How are our brains functionally organized to achieve adaptive behavior in a changing world? This talk will survey evidence supporting a computational paradigm that radically departs from the computer metaphor suggesting that brains are organized into independent modules. Evidence is reviewed that brains are organized into parallel processing streams with complementary properties. This perspective clarifies, for example, how parallel processing in the brain leads to visual percepts and object recognition, and how perceptual mechanisms differ from those of movement control. Multiple modeling studies predict how the neo-cortex is organized into parallel processing streams such that pairs of streams obey complementary computational rules (as when two puzzle pieces fit together). Hierarchical interactions within each stream and parallel interactions between streams create coherent behavioral representations that overcome the complementary deficiencies of each stream and support unitary conscious experiences.
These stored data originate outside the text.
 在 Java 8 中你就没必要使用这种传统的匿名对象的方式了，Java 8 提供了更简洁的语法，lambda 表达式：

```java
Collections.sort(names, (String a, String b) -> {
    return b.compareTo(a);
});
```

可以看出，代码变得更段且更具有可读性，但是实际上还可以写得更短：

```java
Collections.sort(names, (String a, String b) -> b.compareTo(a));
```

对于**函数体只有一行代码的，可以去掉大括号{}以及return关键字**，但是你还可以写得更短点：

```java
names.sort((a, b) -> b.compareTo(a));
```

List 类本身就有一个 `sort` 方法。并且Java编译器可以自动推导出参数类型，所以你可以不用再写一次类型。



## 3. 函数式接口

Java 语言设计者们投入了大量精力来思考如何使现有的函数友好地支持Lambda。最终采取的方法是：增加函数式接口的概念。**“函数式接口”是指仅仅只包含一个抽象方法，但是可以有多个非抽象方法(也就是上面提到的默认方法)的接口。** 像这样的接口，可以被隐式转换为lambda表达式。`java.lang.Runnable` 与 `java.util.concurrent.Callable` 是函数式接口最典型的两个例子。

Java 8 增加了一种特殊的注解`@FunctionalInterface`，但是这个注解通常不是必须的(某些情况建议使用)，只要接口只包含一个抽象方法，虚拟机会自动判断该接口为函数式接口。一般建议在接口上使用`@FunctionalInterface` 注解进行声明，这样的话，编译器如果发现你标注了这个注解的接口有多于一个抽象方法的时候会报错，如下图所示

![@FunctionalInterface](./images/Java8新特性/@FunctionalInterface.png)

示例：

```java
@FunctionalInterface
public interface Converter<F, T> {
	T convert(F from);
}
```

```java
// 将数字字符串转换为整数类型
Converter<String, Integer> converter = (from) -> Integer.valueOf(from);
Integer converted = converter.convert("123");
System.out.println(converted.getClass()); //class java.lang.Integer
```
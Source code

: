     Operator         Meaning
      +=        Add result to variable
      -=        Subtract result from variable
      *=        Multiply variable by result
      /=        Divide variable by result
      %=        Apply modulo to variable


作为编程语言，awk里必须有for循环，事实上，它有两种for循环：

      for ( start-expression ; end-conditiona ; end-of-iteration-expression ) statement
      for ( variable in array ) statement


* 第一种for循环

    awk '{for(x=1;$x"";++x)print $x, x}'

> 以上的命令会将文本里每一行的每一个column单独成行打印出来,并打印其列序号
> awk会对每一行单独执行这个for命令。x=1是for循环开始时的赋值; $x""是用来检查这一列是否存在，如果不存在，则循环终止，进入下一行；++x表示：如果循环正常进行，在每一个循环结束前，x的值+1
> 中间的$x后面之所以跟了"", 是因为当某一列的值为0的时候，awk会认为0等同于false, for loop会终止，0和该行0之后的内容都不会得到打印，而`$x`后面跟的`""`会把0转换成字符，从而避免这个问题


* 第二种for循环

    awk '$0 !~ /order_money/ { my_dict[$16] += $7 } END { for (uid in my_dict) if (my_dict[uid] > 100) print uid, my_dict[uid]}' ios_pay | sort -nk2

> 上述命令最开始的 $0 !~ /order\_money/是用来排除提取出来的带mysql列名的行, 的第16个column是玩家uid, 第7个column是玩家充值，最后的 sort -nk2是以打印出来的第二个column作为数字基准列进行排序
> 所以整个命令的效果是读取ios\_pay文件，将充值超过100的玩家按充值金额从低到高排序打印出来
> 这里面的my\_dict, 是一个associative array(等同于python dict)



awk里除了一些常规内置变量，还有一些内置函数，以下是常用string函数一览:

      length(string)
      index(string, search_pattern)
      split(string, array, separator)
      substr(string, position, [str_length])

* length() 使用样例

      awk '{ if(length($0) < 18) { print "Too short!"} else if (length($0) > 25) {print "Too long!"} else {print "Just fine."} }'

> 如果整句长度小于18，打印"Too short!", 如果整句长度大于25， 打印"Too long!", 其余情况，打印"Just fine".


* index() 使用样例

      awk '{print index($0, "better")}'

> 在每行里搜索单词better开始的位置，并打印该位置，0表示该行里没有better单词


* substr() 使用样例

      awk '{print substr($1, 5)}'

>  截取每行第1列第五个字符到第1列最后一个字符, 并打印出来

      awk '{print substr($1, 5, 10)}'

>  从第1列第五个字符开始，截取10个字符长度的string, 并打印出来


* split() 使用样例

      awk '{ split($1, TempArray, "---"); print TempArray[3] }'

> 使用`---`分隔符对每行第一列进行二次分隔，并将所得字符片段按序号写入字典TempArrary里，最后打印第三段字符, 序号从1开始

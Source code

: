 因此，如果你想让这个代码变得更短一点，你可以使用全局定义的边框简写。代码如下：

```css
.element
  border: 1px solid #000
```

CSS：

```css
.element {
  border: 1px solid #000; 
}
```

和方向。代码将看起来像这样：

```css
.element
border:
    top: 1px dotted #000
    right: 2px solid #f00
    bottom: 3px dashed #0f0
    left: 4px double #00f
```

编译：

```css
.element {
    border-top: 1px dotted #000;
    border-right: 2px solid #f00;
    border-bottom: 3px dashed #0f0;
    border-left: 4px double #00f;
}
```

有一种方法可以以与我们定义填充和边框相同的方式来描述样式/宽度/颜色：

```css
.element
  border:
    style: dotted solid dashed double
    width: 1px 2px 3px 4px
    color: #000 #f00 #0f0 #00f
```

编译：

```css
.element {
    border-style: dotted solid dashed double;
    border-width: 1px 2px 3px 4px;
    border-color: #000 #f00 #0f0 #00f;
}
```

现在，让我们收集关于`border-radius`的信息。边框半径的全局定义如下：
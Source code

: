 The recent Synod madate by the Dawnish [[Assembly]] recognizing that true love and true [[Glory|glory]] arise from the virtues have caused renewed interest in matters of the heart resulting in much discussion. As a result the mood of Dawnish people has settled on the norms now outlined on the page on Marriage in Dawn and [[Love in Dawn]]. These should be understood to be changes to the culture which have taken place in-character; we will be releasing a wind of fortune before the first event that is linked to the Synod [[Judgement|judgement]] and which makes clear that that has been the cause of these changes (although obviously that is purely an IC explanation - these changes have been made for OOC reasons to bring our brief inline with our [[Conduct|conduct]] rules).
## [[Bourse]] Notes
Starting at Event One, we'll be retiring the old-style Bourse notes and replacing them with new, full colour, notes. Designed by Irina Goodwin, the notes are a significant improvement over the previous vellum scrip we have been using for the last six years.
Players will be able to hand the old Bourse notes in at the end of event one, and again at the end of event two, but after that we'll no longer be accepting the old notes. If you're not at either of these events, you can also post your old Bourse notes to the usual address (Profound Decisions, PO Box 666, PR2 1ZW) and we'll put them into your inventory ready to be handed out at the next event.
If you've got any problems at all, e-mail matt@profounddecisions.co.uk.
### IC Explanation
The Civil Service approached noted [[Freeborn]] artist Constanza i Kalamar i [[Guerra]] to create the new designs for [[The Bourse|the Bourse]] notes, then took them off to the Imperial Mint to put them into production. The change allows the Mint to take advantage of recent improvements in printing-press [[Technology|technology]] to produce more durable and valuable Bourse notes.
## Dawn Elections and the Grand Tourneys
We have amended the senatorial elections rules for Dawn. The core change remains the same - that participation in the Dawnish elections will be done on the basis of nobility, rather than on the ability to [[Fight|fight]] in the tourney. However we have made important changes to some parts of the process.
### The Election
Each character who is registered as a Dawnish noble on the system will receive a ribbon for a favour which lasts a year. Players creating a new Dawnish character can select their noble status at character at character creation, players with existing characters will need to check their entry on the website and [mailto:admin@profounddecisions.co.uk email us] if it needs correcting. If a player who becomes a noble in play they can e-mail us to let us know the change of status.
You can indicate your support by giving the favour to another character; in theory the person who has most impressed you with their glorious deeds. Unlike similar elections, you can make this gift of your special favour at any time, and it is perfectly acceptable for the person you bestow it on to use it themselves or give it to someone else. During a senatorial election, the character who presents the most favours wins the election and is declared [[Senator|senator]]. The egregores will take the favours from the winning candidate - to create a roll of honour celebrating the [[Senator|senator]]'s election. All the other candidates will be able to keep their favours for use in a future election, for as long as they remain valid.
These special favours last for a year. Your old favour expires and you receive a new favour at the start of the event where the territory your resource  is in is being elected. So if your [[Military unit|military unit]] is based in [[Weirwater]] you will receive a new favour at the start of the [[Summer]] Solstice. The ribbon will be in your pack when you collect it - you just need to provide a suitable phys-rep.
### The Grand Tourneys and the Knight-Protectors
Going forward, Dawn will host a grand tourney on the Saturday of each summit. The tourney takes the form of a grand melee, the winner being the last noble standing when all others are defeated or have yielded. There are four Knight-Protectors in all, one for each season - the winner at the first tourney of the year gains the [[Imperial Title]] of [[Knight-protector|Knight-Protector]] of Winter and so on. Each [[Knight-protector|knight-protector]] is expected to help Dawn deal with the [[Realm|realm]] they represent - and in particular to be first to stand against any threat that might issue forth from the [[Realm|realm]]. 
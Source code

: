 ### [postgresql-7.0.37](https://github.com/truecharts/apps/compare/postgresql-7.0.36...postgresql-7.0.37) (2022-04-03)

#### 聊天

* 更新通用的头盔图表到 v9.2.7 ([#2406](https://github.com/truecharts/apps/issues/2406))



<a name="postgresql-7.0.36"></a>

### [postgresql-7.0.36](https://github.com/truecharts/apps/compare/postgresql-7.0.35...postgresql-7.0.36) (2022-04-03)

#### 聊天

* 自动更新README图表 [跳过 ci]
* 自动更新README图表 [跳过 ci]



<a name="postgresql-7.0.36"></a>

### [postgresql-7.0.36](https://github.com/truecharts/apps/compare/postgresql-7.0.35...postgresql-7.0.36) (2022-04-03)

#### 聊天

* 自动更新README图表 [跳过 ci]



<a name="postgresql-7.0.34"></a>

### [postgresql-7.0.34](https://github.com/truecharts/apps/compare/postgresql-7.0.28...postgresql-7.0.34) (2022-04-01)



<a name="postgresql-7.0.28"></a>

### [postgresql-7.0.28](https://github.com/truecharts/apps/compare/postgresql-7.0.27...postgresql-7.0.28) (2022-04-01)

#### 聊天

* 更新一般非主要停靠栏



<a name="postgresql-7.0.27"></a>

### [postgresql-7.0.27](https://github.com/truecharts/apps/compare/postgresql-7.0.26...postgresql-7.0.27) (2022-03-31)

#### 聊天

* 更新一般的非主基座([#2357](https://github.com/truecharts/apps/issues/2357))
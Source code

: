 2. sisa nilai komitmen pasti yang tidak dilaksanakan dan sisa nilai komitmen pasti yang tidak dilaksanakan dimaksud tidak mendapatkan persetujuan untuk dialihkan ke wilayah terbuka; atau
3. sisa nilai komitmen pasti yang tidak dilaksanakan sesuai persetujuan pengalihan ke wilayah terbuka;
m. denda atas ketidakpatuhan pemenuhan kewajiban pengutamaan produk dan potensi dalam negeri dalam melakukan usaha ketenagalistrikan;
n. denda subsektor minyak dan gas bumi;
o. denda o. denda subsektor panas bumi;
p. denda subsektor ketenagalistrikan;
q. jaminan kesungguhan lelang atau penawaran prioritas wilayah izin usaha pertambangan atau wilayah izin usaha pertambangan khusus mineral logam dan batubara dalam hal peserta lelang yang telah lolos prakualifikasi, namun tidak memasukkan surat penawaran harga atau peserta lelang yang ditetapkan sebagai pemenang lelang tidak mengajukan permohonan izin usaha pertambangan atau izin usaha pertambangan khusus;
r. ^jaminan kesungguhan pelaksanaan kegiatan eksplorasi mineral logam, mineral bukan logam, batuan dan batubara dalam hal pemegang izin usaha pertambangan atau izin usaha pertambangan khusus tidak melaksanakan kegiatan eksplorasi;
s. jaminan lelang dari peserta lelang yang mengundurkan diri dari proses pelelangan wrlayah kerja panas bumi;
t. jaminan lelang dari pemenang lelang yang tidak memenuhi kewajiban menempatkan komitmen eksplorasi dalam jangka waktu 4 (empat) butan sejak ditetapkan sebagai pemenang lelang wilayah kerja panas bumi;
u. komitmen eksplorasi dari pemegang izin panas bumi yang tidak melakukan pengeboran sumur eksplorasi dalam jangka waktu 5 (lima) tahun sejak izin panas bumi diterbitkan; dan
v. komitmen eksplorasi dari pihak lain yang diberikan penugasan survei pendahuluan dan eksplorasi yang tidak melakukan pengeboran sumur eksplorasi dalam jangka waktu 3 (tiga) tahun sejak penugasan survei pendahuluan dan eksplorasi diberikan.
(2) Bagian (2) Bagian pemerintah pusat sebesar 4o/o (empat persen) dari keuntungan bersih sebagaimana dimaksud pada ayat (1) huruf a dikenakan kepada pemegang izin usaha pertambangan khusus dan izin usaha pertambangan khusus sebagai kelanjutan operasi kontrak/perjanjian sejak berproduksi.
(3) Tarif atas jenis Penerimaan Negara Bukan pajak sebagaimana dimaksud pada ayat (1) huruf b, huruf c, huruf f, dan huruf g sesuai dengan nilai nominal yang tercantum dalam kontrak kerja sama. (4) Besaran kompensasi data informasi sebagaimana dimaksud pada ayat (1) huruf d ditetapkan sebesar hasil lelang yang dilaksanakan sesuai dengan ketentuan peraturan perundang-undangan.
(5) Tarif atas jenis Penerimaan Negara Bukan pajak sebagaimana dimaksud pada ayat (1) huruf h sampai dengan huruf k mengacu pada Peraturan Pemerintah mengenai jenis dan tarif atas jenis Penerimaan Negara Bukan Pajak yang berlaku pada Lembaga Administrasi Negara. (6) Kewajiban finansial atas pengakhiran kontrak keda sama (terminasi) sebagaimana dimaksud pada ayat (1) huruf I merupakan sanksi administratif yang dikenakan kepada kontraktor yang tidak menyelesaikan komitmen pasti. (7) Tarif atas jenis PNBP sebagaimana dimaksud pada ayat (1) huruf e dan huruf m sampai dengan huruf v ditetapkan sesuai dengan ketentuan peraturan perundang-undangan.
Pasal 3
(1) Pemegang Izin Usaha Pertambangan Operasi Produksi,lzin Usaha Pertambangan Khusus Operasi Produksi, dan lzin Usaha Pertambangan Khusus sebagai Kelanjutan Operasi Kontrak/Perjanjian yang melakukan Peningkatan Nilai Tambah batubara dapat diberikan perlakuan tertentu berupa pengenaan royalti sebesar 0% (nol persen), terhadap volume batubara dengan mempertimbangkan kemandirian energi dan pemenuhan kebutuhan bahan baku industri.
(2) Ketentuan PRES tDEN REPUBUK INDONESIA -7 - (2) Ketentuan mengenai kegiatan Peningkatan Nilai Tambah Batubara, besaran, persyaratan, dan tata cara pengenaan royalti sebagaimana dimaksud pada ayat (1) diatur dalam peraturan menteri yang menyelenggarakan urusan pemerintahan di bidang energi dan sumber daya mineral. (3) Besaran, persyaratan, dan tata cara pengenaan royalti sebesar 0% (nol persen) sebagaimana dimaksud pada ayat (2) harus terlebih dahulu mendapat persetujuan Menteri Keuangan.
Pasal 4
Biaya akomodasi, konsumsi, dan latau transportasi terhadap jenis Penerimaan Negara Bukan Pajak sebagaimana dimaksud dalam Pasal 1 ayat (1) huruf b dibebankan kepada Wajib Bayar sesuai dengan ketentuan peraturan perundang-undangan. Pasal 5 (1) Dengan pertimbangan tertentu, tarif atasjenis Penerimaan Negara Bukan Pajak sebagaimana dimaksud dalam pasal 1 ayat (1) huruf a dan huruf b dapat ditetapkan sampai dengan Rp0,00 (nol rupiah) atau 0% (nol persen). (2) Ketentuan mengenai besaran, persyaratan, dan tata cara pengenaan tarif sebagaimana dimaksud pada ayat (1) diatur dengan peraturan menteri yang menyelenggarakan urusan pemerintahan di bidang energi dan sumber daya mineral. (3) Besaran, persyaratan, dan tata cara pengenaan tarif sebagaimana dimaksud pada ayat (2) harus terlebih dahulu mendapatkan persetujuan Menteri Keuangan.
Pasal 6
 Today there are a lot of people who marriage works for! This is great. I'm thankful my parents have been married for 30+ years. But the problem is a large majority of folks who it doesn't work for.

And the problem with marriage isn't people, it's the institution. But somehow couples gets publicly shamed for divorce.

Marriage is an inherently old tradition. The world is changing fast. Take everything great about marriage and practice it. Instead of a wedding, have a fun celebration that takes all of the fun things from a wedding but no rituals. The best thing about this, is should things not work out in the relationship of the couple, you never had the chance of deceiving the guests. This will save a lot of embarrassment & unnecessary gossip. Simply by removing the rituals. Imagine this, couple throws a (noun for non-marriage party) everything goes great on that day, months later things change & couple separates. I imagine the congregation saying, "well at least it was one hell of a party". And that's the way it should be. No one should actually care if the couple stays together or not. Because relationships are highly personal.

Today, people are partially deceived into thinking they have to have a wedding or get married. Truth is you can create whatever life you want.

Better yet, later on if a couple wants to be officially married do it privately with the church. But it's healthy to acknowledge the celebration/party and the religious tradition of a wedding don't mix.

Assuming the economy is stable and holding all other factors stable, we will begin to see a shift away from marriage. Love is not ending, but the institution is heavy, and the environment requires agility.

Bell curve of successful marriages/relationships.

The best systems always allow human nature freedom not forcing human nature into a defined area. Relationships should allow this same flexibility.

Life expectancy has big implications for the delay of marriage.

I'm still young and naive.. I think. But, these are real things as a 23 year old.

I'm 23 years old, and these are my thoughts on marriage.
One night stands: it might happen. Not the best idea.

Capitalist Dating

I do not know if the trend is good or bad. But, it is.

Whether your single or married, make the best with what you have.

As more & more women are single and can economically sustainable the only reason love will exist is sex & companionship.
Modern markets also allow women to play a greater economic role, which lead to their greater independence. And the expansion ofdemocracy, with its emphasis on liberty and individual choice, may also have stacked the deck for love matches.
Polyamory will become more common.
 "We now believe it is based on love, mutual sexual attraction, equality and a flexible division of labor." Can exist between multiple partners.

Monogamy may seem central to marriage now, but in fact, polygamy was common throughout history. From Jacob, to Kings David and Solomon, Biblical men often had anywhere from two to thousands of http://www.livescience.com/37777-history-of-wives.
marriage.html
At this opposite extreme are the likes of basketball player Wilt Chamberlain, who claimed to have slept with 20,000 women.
For example, visual boundaries and surfaces seem to obey complementary rules in the Interblob and Blob streams from area V1 to V4. They interact to generate visible representations of 3D surfaces in which partially occluded objects are mutually separated and completed. Visual boundaries and motion in the Interblob and Magnocellular cortical processing streams seem to obey complementary computational rules in cortical areas V2 and MT. They interactively form representations of object motion in depth. Predictive target tracking (e.g., targets moving relative to a stationary observer) and optic flow navigation (e.g., an observer moving relative to its world) seem to obey complementary computational rules in ventral and dorsal MST.